Another new device is the gyro attachment, which ‘is mounted on a special holding bridge which, in turn, is fixed to the standards of an ordinary theodolite. This light-weight attachment has a. small gyro motor, which is suspended from a thin, wire band and which runs at 22’000 r.p.m. The combined action of gravity and the horizontal component of the earth’s rotation pulls the gyro out of its initial random spinning plane in space and creates a reaction which results in the gyro’s spin axis taking up an oscillating position in the meridian plane. By means of cleverly devised observing methods it is possible to find the middle of these oscillation movements and, thereby, to establish the direction of True North. As the gyro is not affected by magnetic anomalies it is possible to use the attachment more or less anywhere (except close to the Poles) and at any time of the day or night. In 20 minutes of working time an orientation Is obtained to the True North, with a m.s.e. within ±30 seconds of arc. This development has great possibilities, especially for use underground in the mining industry.

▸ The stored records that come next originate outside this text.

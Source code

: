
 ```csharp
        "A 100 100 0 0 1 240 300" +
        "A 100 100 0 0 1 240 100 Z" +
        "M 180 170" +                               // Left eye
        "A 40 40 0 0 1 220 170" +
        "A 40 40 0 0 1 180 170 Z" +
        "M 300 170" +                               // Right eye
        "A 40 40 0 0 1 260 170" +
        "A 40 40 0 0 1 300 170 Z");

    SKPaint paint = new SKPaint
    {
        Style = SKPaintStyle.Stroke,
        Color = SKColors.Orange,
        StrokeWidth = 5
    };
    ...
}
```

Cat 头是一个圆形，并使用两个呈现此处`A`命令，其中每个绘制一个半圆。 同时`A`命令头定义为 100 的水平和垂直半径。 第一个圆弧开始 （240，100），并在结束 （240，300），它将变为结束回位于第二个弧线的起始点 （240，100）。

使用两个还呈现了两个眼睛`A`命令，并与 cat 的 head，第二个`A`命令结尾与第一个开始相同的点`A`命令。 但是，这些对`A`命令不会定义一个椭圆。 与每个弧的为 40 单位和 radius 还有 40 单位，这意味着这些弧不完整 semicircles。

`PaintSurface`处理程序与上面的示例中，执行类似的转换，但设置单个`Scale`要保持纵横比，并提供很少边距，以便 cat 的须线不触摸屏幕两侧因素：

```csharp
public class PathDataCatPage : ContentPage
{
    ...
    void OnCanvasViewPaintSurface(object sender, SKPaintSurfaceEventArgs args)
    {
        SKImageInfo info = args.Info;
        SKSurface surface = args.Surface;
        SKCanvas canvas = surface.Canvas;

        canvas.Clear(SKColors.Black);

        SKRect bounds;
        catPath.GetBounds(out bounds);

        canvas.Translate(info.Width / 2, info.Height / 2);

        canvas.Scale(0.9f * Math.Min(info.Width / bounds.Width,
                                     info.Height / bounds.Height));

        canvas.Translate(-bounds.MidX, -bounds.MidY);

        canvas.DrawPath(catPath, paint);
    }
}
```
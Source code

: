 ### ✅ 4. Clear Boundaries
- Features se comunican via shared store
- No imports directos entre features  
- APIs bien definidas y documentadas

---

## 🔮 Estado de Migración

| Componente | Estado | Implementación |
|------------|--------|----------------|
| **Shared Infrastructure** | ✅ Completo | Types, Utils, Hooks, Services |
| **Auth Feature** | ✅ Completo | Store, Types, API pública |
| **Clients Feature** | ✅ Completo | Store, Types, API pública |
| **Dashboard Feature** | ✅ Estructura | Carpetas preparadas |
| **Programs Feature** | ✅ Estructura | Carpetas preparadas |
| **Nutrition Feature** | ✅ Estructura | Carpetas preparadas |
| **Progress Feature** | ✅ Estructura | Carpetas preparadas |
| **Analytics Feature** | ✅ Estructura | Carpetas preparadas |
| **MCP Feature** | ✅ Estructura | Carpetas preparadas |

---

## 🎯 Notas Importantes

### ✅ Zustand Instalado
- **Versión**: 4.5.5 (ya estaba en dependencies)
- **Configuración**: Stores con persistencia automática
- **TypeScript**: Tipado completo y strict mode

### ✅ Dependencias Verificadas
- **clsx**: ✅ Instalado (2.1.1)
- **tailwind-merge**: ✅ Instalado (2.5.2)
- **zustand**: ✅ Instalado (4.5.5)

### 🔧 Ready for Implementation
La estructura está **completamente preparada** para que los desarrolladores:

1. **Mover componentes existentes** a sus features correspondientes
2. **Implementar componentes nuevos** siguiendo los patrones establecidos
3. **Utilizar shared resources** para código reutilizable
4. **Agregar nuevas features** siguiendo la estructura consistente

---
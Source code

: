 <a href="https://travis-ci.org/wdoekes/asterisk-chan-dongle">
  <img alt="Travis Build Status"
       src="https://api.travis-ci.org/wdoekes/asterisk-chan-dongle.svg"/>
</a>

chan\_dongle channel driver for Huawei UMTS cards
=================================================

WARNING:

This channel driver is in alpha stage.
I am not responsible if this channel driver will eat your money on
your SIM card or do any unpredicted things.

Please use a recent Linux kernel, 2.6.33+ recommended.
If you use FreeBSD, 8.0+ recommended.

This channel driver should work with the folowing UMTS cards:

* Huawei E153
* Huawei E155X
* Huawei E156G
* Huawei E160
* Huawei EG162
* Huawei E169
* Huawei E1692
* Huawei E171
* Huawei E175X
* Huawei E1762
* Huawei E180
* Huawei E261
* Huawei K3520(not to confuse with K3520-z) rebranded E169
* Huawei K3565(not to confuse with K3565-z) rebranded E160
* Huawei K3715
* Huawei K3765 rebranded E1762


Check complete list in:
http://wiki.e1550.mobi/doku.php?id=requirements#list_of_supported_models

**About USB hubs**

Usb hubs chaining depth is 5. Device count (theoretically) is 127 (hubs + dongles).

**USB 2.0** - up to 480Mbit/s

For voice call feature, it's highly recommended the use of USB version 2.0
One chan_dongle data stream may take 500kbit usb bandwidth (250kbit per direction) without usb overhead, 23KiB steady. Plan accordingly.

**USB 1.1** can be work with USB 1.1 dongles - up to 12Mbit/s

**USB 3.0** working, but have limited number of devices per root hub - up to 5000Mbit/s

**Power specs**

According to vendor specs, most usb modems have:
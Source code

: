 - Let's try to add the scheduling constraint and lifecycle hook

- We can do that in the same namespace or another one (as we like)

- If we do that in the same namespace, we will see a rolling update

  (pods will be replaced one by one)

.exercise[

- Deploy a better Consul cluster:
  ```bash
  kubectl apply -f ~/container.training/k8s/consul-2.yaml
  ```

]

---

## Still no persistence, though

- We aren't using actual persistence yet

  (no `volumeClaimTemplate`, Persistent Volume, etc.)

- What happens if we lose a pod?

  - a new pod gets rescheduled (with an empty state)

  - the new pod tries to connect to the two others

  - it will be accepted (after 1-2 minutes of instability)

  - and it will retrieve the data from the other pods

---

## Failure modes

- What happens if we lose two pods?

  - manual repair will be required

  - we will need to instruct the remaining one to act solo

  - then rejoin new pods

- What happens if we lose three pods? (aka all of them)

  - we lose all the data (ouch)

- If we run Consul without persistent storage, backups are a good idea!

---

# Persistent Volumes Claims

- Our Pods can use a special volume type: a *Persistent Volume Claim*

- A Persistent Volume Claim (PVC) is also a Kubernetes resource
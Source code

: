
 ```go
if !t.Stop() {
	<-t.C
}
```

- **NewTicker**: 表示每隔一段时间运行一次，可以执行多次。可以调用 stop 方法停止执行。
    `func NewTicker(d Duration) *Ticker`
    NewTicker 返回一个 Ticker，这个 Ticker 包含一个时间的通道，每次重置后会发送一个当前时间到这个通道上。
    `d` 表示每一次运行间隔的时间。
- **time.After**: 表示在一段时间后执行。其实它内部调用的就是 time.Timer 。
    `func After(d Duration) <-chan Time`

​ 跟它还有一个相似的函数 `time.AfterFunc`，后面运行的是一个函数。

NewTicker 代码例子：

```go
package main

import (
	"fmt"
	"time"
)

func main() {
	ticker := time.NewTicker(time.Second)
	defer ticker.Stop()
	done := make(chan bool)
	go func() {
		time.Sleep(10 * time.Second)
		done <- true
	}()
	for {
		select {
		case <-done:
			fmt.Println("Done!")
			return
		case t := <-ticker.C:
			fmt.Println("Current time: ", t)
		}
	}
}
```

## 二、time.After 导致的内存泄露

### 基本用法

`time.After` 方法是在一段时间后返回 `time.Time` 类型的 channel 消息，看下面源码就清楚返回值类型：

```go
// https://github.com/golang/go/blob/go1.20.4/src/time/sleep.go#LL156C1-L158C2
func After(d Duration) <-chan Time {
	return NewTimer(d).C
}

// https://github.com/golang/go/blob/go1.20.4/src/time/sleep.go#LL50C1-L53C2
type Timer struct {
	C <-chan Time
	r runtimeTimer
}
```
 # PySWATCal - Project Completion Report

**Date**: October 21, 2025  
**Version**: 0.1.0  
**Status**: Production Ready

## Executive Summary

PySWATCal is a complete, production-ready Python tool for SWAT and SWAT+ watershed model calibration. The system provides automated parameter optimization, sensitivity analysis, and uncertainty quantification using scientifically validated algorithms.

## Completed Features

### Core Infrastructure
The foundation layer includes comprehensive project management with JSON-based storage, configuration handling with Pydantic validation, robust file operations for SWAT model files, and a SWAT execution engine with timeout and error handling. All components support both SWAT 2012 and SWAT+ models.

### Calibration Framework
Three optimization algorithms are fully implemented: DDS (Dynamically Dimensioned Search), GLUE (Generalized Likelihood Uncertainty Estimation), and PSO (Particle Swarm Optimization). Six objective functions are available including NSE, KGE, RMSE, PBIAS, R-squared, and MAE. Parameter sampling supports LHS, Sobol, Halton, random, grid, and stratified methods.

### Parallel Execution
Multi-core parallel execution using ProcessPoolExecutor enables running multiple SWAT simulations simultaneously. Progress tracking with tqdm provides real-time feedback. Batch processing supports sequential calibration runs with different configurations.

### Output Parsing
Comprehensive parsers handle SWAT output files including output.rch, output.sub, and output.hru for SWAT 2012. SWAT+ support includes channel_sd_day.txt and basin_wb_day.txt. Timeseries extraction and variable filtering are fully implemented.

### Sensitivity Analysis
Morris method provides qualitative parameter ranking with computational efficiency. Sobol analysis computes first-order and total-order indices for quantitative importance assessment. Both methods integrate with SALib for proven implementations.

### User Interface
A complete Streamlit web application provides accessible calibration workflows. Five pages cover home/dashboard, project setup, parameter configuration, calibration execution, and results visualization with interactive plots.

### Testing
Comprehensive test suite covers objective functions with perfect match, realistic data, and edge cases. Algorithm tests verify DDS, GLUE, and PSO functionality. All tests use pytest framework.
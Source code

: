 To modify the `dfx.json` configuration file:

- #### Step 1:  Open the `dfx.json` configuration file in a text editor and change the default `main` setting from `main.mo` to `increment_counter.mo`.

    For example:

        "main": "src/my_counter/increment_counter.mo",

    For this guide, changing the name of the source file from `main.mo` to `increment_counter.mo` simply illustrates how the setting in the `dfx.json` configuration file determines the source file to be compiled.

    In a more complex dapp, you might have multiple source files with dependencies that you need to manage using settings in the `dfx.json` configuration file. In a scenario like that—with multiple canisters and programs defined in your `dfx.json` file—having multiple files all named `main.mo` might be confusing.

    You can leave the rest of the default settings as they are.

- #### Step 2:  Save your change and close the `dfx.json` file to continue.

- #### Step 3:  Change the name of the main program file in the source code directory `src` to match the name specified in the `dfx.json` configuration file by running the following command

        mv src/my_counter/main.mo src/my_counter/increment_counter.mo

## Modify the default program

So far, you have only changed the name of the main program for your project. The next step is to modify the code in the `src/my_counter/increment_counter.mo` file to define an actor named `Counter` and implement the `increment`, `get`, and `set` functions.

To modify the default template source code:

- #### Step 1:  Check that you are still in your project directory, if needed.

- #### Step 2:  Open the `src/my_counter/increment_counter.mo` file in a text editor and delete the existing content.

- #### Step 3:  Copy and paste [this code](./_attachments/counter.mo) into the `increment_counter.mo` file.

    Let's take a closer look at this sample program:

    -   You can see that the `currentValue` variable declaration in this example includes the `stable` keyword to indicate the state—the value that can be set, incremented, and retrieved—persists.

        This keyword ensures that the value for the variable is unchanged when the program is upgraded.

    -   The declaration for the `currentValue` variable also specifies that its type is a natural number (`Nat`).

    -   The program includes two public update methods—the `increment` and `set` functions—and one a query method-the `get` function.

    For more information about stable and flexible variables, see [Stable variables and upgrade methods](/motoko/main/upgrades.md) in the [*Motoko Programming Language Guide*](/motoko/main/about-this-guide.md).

In conclusion, a brief mention of future trends would not be out of place. Amazing improvements are already being made in other fields where the latest electronic and laser devices are making reading and operational conditions easier and more accurate. Exactly how these ideas and developments will be applied to our conventional survey equipment or to the design of entirely new instruments is difficult to forecast. The time will, come, no doubt, when all surveying will be of a fully-automatic push button, digitalised read out form and the operator will become more of an electronic technician than anything else. For the time being, it is possible to reflect on the fact that modern design has already made great progress in changing the face of survey instruments and that these changes have all been of great benefit to the surveying and engineering professions. At the same time it is comforting to know that whatever further advances are made and however ”automatic” we may become, it is difficult to visualize a peg or other marker being positioned in any other way than by the field man himself, who will continue (we hope) to set up his own equipment himself.

Let us therefore, accept all that the designers have in store for us and content ourselves with the satisfying knowledge that, as always in the past, the intention is not to replace the instrument man but merely to assist him.